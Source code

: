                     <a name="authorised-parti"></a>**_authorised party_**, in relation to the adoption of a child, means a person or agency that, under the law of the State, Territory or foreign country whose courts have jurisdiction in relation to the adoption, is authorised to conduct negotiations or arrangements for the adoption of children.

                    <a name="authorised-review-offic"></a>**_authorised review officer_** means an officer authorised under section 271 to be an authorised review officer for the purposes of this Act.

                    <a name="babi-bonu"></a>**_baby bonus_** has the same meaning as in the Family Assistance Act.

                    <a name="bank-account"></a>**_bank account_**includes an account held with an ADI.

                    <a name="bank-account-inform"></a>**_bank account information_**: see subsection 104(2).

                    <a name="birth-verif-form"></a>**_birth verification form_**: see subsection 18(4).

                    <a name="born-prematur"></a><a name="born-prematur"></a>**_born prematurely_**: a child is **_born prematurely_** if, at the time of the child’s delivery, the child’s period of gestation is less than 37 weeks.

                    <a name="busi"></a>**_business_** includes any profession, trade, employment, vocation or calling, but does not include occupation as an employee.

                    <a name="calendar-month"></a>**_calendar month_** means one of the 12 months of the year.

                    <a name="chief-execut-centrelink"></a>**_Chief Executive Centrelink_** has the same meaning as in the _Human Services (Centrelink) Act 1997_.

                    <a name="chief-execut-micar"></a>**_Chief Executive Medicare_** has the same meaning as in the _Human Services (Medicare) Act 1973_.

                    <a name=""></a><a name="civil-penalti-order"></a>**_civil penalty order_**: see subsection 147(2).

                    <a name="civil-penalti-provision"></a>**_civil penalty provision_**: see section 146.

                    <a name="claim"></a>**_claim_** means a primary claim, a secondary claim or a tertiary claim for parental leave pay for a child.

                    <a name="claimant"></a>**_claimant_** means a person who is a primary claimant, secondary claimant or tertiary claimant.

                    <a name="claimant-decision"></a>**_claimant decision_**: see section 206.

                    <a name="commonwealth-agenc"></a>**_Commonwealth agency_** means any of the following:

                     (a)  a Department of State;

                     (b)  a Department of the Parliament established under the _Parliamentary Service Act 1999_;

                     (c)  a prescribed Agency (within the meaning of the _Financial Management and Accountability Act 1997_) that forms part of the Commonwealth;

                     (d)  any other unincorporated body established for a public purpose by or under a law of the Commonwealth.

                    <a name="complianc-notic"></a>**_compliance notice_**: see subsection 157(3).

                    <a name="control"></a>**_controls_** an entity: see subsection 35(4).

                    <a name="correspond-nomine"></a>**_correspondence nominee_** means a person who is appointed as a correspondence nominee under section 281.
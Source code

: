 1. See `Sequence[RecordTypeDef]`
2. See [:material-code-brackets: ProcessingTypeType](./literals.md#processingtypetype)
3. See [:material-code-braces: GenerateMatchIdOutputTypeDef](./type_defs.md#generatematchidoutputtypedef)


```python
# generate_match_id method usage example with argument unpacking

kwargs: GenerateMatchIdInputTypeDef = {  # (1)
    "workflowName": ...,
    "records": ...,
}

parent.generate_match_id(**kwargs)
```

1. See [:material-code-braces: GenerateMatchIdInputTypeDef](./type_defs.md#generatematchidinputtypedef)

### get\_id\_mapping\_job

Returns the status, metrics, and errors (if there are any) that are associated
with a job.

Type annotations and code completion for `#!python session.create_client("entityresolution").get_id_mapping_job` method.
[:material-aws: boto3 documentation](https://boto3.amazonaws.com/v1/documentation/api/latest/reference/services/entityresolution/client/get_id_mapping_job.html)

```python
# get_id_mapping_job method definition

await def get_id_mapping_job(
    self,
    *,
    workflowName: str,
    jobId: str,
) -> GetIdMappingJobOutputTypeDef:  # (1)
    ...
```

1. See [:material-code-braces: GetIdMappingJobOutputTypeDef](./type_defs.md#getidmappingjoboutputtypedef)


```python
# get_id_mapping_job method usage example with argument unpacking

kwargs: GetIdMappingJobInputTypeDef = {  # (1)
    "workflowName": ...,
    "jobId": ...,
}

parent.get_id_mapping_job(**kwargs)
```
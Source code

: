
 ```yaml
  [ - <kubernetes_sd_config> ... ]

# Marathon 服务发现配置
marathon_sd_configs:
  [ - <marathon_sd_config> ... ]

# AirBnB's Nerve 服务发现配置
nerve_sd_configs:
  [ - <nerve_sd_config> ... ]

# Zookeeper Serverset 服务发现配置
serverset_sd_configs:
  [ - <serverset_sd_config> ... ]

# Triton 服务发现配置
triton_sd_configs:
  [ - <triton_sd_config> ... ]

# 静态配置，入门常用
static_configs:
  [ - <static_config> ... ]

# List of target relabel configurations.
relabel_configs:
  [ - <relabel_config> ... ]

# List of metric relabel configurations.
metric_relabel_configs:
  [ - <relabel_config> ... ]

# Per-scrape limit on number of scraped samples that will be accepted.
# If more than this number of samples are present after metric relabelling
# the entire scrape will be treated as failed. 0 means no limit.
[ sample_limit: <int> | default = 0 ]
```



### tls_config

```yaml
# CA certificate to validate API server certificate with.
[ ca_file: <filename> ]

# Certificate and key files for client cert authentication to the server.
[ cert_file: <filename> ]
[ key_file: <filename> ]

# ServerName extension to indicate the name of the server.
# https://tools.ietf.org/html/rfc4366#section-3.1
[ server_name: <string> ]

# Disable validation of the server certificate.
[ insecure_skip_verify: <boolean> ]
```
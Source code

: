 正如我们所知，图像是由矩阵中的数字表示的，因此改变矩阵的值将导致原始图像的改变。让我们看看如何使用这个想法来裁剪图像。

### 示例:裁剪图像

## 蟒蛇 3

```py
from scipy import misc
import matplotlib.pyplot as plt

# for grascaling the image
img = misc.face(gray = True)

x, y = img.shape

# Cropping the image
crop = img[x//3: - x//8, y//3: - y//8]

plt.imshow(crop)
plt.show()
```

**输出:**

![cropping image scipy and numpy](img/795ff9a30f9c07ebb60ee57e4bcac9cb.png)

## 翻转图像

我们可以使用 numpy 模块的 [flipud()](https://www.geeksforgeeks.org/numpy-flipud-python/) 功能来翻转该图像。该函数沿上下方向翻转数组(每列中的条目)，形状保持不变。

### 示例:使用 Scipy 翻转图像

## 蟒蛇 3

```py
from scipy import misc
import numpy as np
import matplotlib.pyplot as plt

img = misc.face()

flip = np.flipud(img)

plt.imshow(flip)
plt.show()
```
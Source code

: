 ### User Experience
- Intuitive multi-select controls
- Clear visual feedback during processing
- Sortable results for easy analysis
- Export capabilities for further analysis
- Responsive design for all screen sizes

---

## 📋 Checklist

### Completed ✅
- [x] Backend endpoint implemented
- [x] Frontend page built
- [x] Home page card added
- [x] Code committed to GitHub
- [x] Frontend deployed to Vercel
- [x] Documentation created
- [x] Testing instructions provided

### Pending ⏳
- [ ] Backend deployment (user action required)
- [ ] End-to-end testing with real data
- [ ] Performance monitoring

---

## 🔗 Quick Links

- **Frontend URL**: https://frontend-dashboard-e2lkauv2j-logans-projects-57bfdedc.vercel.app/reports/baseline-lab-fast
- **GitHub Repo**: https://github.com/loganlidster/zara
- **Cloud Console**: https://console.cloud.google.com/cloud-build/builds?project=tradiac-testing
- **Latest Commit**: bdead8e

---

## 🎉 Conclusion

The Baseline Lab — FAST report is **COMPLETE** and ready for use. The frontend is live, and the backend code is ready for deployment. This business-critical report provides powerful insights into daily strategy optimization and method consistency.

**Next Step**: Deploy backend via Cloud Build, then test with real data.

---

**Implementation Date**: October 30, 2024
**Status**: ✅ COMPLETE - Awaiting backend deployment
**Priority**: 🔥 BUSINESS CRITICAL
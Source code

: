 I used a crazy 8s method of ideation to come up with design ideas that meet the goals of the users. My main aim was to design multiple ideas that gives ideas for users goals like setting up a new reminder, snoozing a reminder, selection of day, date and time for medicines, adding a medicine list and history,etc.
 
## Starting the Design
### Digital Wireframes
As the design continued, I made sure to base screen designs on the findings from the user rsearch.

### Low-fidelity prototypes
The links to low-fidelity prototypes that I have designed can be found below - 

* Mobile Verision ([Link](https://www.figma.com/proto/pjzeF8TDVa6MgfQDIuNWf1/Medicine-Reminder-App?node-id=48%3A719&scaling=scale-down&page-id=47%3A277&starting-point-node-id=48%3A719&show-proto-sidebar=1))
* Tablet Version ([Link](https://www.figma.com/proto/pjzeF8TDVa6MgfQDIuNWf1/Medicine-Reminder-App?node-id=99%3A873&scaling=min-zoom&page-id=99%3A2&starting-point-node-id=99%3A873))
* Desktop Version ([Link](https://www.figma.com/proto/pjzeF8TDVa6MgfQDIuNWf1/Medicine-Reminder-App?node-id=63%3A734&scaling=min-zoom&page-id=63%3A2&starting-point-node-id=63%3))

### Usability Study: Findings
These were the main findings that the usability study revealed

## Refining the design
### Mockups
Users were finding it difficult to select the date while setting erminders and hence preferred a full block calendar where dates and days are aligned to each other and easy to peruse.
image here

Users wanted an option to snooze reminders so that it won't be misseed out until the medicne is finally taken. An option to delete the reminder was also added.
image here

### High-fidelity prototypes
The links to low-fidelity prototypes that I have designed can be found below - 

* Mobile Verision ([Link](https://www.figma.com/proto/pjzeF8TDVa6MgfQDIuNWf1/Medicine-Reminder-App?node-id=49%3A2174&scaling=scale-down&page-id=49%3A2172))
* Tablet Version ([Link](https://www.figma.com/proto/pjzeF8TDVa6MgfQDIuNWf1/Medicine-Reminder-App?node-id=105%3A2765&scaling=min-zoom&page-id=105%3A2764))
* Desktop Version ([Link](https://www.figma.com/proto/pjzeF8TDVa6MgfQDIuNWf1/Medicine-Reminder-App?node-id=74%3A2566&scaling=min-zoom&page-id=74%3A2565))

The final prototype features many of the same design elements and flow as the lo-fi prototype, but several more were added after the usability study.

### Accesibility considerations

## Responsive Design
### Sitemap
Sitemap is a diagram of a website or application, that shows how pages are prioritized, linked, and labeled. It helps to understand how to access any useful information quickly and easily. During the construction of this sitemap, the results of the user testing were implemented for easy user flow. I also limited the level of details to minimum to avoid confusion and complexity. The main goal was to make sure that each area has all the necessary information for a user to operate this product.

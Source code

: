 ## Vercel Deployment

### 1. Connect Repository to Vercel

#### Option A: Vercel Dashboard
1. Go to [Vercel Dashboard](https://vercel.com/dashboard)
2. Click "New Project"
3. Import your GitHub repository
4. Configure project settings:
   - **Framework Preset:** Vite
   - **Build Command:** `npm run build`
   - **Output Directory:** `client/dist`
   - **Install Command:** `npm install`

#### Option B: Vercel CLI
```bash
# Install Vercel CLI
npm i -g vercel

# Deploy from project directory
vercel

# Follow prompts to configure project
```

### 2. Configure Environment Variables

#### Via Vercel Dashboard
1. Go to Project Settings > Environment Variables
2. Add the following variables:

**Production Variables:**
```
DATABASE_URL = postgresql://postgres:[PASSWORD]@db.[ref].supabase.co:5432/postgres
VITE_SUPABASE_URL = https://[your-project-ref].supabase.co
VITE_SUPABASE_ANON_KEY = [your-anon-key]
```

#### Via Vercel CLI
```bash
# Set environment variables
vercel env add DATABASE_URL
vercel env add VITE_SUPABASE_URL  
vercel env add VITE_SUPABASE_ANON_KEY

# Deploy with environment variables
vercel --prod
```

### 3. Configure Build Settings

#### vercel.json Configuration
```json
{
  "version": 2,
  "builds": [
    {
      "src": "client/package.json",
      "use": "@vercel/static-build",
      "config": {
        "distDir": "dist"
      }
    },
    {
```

========================================

# YOUR GOAL
Repeat every line exactly, starting with the first line of the entries, and stop once the line containing "adoption of children." has been given.

# EXPECTED ANSWER
Source code

:                     <a name="authorised-parti"></a>**_authorised party_**, in relation to the adoption of a child, means a person or agency that, under the law of the State, Territory or foreign country whose courts have jurisdiction in relation to the adoption, is authorised to conduct negotiations or arrangements for the adoption of children.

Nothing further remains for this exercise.